The year was 1998 and the time was 4:03PM on a balmy Wednesday afternoon in Tampa, Florida. I was eating a sandwich when we received the news. A Hurricane was predicted to hit the Caribbean and the Gulf Coast. The faces around the office were as stunned as they were panicked; half were frozen with the fear of not knowing what to do. The other half had the look of “Oh no, not again.” Their minds were still fresh from the devastation of Hurricane Andrew which ravaged the Gulf Coast in 1992. At the time, it was the costliest disaster in US history.
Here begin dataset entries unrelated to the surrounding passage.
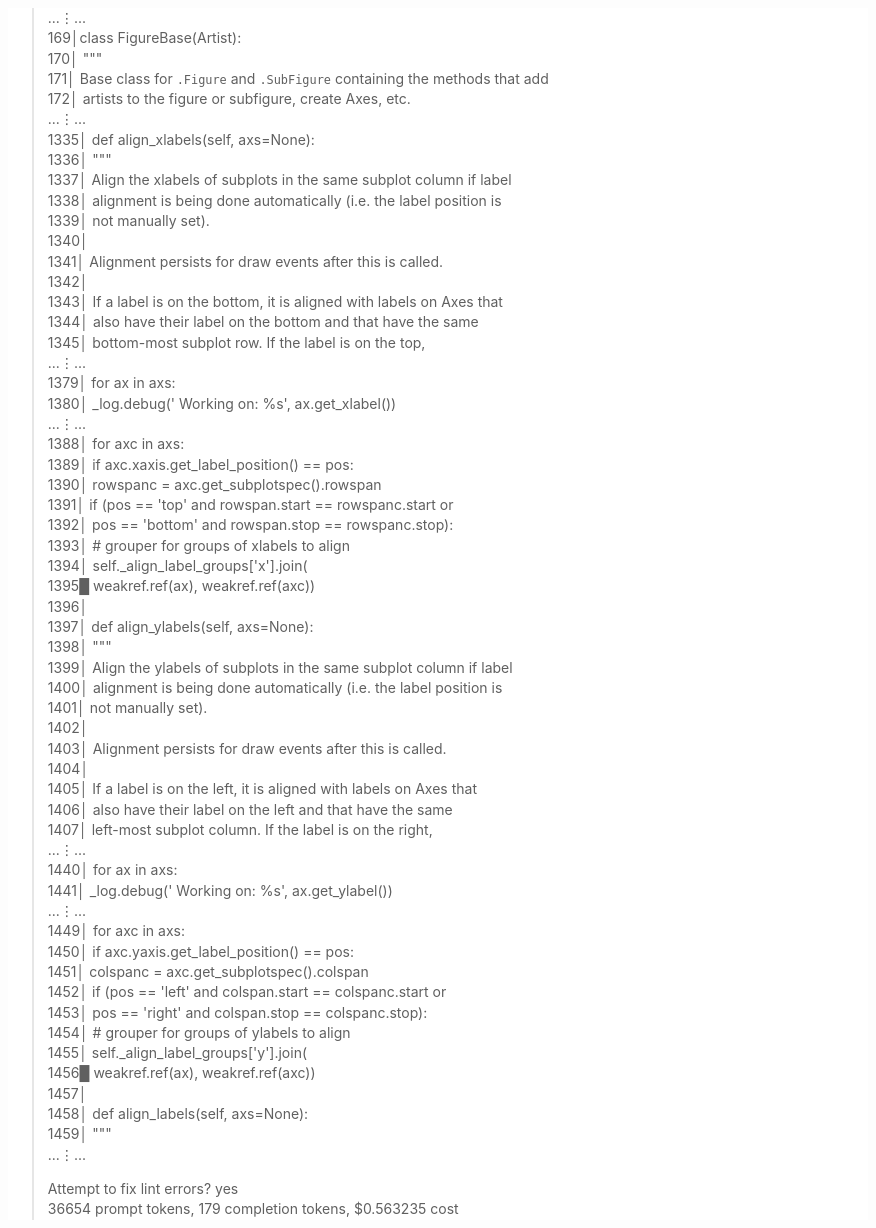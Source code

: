 > ...⋮...  
> 169│class FigureBase(Artist):  
> 170│    """  
> 171│    Base class for `.Figure` and `.SubFigure` containing the methods that add  
> 172│    artists to the figure or subfigure, create Axes, etc.  
> ...⋮...  
> 1335│    def align_xlabels(self, axs=None):  
> 1336│        """  
> 1337│        Align the xlabels of subplots in the same subplot column if label  
> 1338│        alignment is being done automatically (i.e. the label position is  
> 1339│        not manually set).  
> 1340│  
> 1341│        Alignment persists for draw events after this is called.  
> 1342│  
> 1343│        If a label is on the bottom, it is aligned with labels on Axes that  
> 1344│        also have their label on the bottom and that have the same  
> 1345│        bottom-most subplot row.  If the label is on the top,  
> ...⋮...  
> 1379│        for ax in axs:  
> 1380│            _log.debug(' Working on: %s', ax.get_xlabel())  
> ...⋮...  
> 1388│            for axc in axs:  
> 1389│                if axc.xaxis.get_label_position() == pos:  
> 1390│                    rowspanc = axc.get_subplotspec().rowspan  
> 1391│                    if (pos == 'top' and rowspan.start == rowspanc.start or  
> 1392│                            pos == 'bottom' and rowspan.stop == rowspanc.stop):  
> 1393│                        # grouper for groups of xlabels to align  
> 1394│                        self._align_label_groups['x'].join(  
> 1395█                            weakref.ref(ax), weakref.ref(axc))  
> 1396│  
> 1397│    def align_ylabels(self, axs=None):  
> 1398│        """  
> 1399│        Align the ylabels of subplots in the same subplot column if label  
> 1400│        alignment is being done automatically (i.e. the label position is  
> 1401│        not manually set).  
> 1402│  
> 1403│        Alignment persists for draw events after this is called.  
> 1404│  
> 1405│        If a label is on the left, it is aligned with labels on Axes that  
> 1406│        also have their label on the left and that have the same  
> 1407│        left-most subplot column.  If the label is on the right,  
> ...⋮...  
> 1440│        for ax in axs:  
> 1441│            _log.debug(' Working on: %s', ax.get_ylabel())  
> ...⋮...  
> 1449│            for axc in axs:  
> 1450│                if axc.yaxis.get_label_position() == pos:  
> 1451│                    colspanc = axc.get_subplotspec().colspan  
> 1452│                    if (pos == 'left' and colspan.start == colspanc.start or  
> 1453│                            pos == 'right' and colspan.stop == colspanc.stop):  
> 1454│                        # grouper for groups of ylabels to align  
> 1455│                        self._align_label_groups['y'].join(  
> 1456█                            weakref.ref(ax), weakref.ref(axc))  
> 1457│  
> 1458│    def align_labels(self, axs=None):  
> 1459│        """  
> ...⋮...  
>  
> Attempt to fix lint errors? yes  
> 36654 prompt tokens, 179 completion tokens, $0.563235 cost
A tropical depression has just turned into a named storm – Georges, a few hours prior. The Gulf Coast has had its fair share of storms, named storms and the dreaded hurricane. A run-of-the-mill storm gets named, like Mitch or Ivan or Katrina when it reaches 33 miles per hour. It becomes a hurricane at 73 miles per hour.

The office know-it-all, Lanny, sidled in over the Vice President of Operations and quizzed us all on what a hurricane was. “Do any of you…. know… what a hurrrrry-cane is?” His southern drawl interjected awkward pauses at the most awkward of all moments. My native Southern Californian tongue cringed just about every single time he opened his mouth. Lanny was from Pensacola, Florida – the heart of the Redneck Riviera, the stretch of coast from Mobile, Alabama to Apalachicola, Florida. A lifetime smoker and ex-Marine, Lanny considered it his job to boss around the helpless old ladies and recent college grads in the office while hacking his bile onto the office carpet every few minutes.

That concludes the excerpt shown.